In this regard, the shares held by the Company are not be eligible for votes casting and will not be counted to constitute the resolution of the Shareholders’ Meeting.

Article 32

The agendas which an Annual General Meeting of Shareholders shall require are as follows:

    (1) To consider the declaration of the past operational results.
    (2) To consider and approve the Company’s Balance Sheet.
    (3) To approve the appropriation of the profit.
    (4) To approve the appointment of a new director in replacement to a director who are due to retire by rotation.
    (5) To approve the appointment of the Company’s auditor.
    (6) To consider other issues.

CHAPTER VI
ACCOUNTING, FINANCIAL STATEMENTS AND ACCOUNTING AUDITS

Article 33

The fiscal year of the Company shall commence on the 1st of January and end on the 31st of December of each year.

Article 34

The Company shall arrange for making, maintaining, as well as auditing the accounts in accordance with the laws concerning therewith, and shall arrange for making a balance sheet and a profit and loss statement, at least once in every fiscal year.

Article 35

The Board of Directors shall arrange for making a balance sheet and a profit and loss statement on the last day of the fiscal year of the Company and submit them to the Annual General Meeting of Shareholders.
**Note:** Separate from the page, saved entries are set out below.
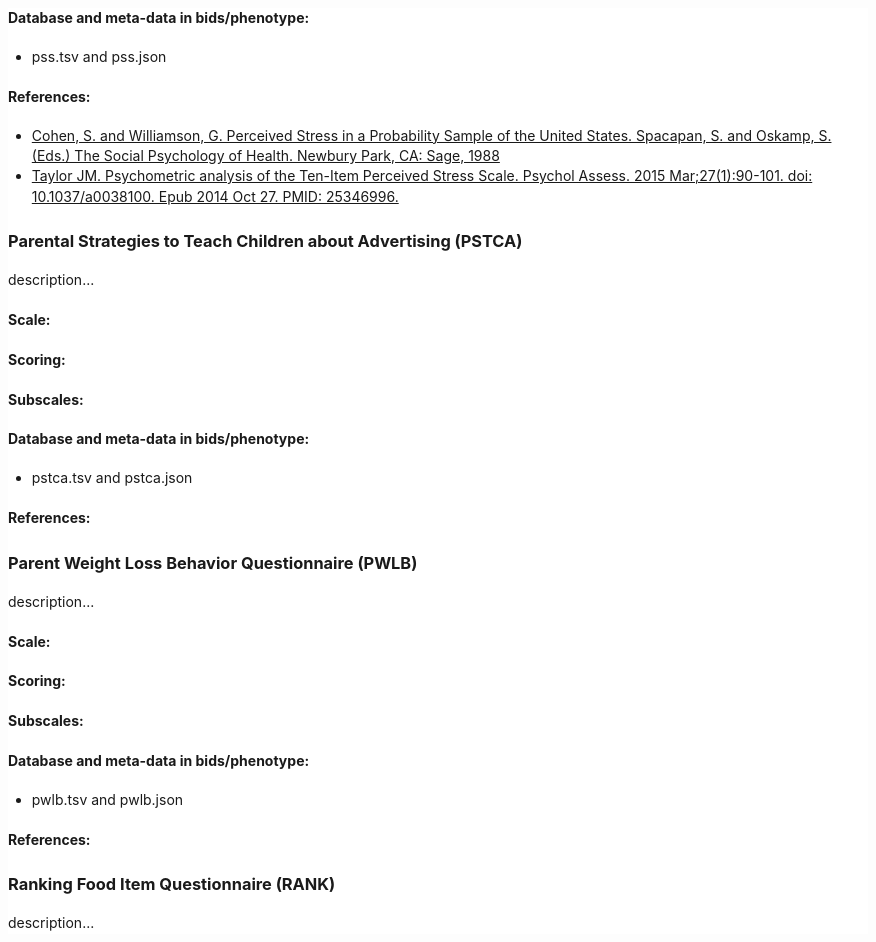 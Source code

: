 #### Database and meta-data in bids/phenotype: 
  * pss.tsv and pss.json


#### References:
* [Cohen, S. and Williamson, G. Perceived Stress in a Probability Sample of the United States. Spacapan, S. and Oskamp, S. (Eds.) The Social Psychology of Health. Newbury Park, CA: Sage, 1988](https://psycnet.apa.org/record/1988-98838-002)
* [Taylor JM. Psychometric analysis of the Ten-Item Perceived Stress Scale. Psychol Assess. 2015 Mar;27(1):90-101. doi: 10.1037/a0038100. Epub 2014 Oct 27. PMID: 25346996.](#)

### Parental Strategies to Teach Children about Advertising (PSTCA)

description...


#### Scale: 


#### Scoring: 


#### Subscales:


#### Database and meta-data in bids/phenotype: 
  * pstca.tsv and pstca.json


#### References:



### Parent Weight Loss Behavior Questionnaire (PWLB)

description...


#### Scale: 


#### Scoring: 


#### Subscales:


#### Database and meta-data in bids/phenotype: 
  * pwlb.tsv and pwlb.json


#### References:



### Ranking Food Item Questionnaire (RANK)

description...
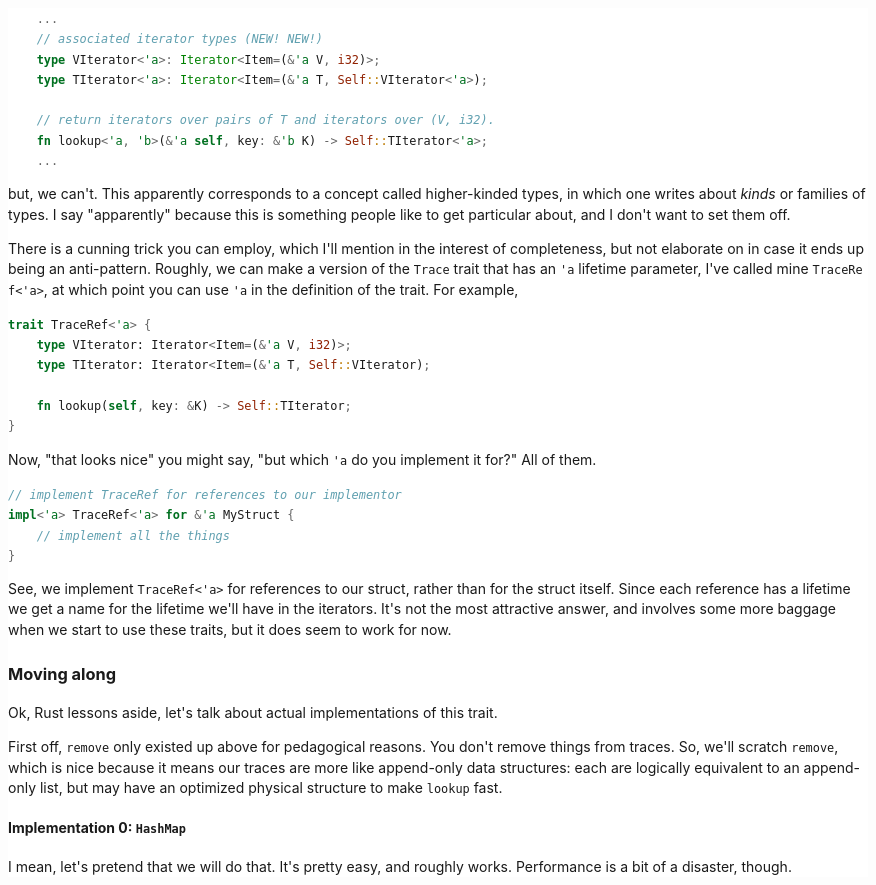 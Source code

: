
 ```rust
	...
	// associated iterator types (NEW! NEW!)
	type VIterator<'a>: Iterator<Item=(&'a V, i32)>;
	type TIterator<'a>: Iterator<Item=(&'a T, Self::VIterator<'a>);

	// return iterators over pairs of T and iterators over (V, i32).
	fn lookup<'a, 'b>(&'a self, key: &'b K) -> Self::TIterator<'a>;
	...
```

but, we can't. This apparently corresponds to a concept called higher-kinded types, in which one writes about *kinds* or families of types. I say "apparently" because this is something people like to get particular about, and I don't want to set them off.

There is a cunning trick you can employ, which I'll mention in the interest of completeness, but not elaborate on in case it ends up being an anti-pattern. Roughly, we can make a version of the `Trace` trait that has an `'a` lifetime parameter, I've called mine `TraceRef<'a>`, at which point you can use `'a` in the definition of the trait. For example,


```rust
trait TraceRef<'a> {
	type VIterator: Iterator<Item=(&'a V, i32)>;
	type TIterator: Iterator<Item=(&'a T, Self::VIterator);

	fn lookup(self, key: &K) -> Self::TIterator;
}
```

Now, "that looks nice" you might say, "but which `'a` do you implement it for?" All of them.

```rust
// implement TraceRef for references to our implementor
impl<'a> TraceRef<'a> for &'a MyStruct {
	// implement all the things
}
```

See, we implement `TraceRef<'a>` for references to our struct, rather than for the struct itself. Since each reference has a lifetime we get a name for the lifetime we'll have in the iterators. It's not the most attractive answer, and involves some more baggage when we start to use these traits, but it does seem to work for now.

### Moving along

Ok, Rust lessons aside, let's talk about actual implementations of this trait.

First off, `remove` only existed up above for pedagogical reasons. You don't remove things from traces. So, we'll scratch `remove`, which is nice because it means our traces are more like append-only data structures: each are logically equivalent to an append-only list, but may have an optimized physical structure to make `lookup` fast.

#### Implementation 0: `HashMap`

I mean, let's pretend that we will do that. It's pretty easy, and roughly works. Performance is a bit of a disaster, though.
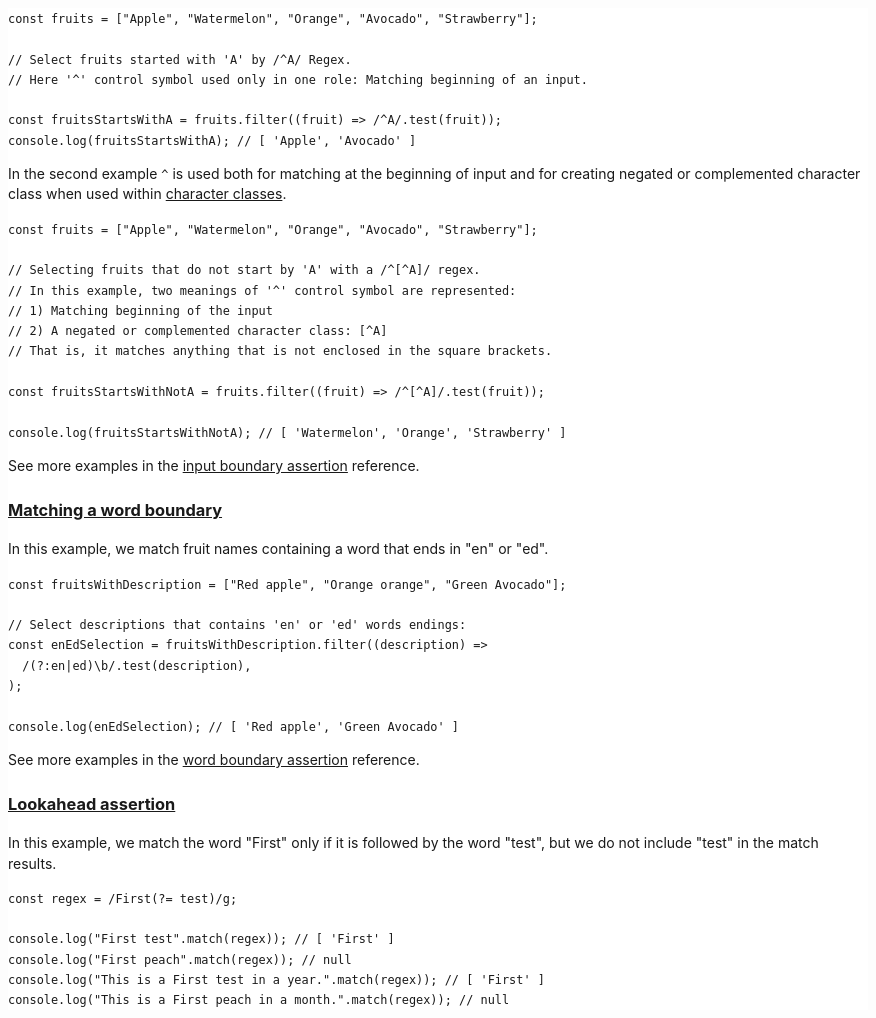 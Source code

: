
 ```
const fruits = ["Apple", "Watermelon", "Orange", "Avocado", "Strawberry"];

// Select fruits started with 'A' by /^A/ Regex.
// Here '^' control symbol used only in one role: Matching beginning of an input.

const fruitsStartsWithA = fruits.filter((fruit) => /^A/.test(fruit));
console.log(fruitsStartsWithA); // [ 'Apple', 'Avocado' ]
```

In the second example `^` is used both for matching at the beginning of input and for creating negated or complemented character class when used within [character classes](https://developer.mozilla.org/en-US/docs/Web/JavaScript/Guide/Regular_expressions/Character_classes).

```
const fruits = ["Apple", "Watermelon", "Orange", "Avocado", "Strawberry"];

// Selecting fruits that do not start by 'A' with a /^[^A]/ regex.
// In this example, two meanings of '^' control symbol are represented:
// 1) Matching beginning of the input
// 2) A negated or complemented character class: [^A]
// That is, it matches anything that is not enclosed in the square brackets.

const fruitsStartsWithNotA = fruits.filter((fruit) => /^[^A]/.test(fruit));

console.log(fruitsStartsWithNotA); // [ 'Watermelon', 'Orange', 'Strawberry' ]
```

See more examples in the [input boundary assertion](https://developer.mozilla.org/en-US/docs/Web/JavaScript/Reference/Regular_expressions/Input_boundary_assertion) reference.

### [Matching a word boundary](#matching_a_word_boundary)

In this example, we match fruit names containing a word that ends in "en" or "ed".

```
const fruitsWithDescription = ["Red apple", "Orange orange", "Green Avocado"];

// Select descriptions that contains 'en' or 'ed' words endings:
const enEdSelection = fruitsWithDescription.filter((description) =>
  /(?:en|ed)\b/.test(description),
);

console.log(enEdSelection); // [ 'Red apple', 'Green Avocado' ]
```

See more examples in the [word boundary assertion](https://developer.mozilla.org/en-US/docs/Web/JavaScript/Reference/Regular_expressions/Word_boundary_assertion) reference.

### [Lookahead assertion](#lookahead_assertion)

In this example, we match the word "First" only if it is followed by the word "test", but we do not include "test" in the match results.

```
const regex = /First(?= test)/g;

console.log("First test".match(regex)); // [ 'First' ]
console.log("First peach".match(regex)); // null
console.log("This is a First test in a year.".match(regex)); // [ 'First' ]
console.log("This is a First peach in a month.".match(regex)); // null
```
Prior to submitting them to a Shareholders’ Meeting, the Board of Directors shall arrange for the balance sheet and the profit and loss statement to be audited.

Article 36

The Board of Directors shall send the following documents to the shareholders together with the notice summoning an Annual General Meeting.

    (1) Copies of the audited balance sheet and profit and loss statement together with the report from the auditor thereon;
    (2) Annual report of the Board of Directors.

Article 37

Dividends cannot be disbursed from other sources of funds except profits. In the event that the Company has accumulated losses, no dividends will be paid.

Dividend payments are equally divided according to the number of shares. Treasury stock will not receive any dividend payments.

The Board of Directors may authorize interim dividend payments from time to time when there are reasonable profits to support the move and such decision will be announced at the next shareholders’ meeting.

Dividend payments should be made within 1 month from an Annual General Meeting or whenever the Board of Directors consents, according to circumstances. The notice has to be made in writing to all shareholders and the notification of impending dividend payments announced in Thai newspapers or via electronic means, through the process which shall be in accordance with the applicable laws, over 3 consecutive days.

Article 38 The Company has to allocate not less than 5% of annual net profits as statutory reserves, net of accumulated losses (if any), until the value of statutory reserves is not less than 10% of registered capital.
Article 39 The auditor shall not be the Company’s director, staff member, employee or person holding any position in the Company.
Article 40 The auditor has the right to examine, at any time during the office hours of the Company, all books of account, documents and any other evidence relating to the Company’s income, expenses, assets and liabilities. For this purpose, the auditor shall be entitled to ask any of the Company’s directors, staff members, employees, responsible persons, and agent to provide any related clarification or documents in respect of the Company’s operation.
Article 41 The Company’s auditors are responsible to attend every Shareholders’ Meeting whenever there occurs the agenda of considering the Company’s Balance Sheet, Profit and Loss Statements, or any accounting difficulties of the Company, in order to provide clarification or explanation on accounting audit to shareholders. The Company shall deliver all related reports and documents necessary for shareholders to its auditors as well.

CHAPTER VII
MISCELLANEOUS

Article 42

If the Company entered into a connected transaction agreement, the Company must comply with the rules of the Stock Exchange of Thailand.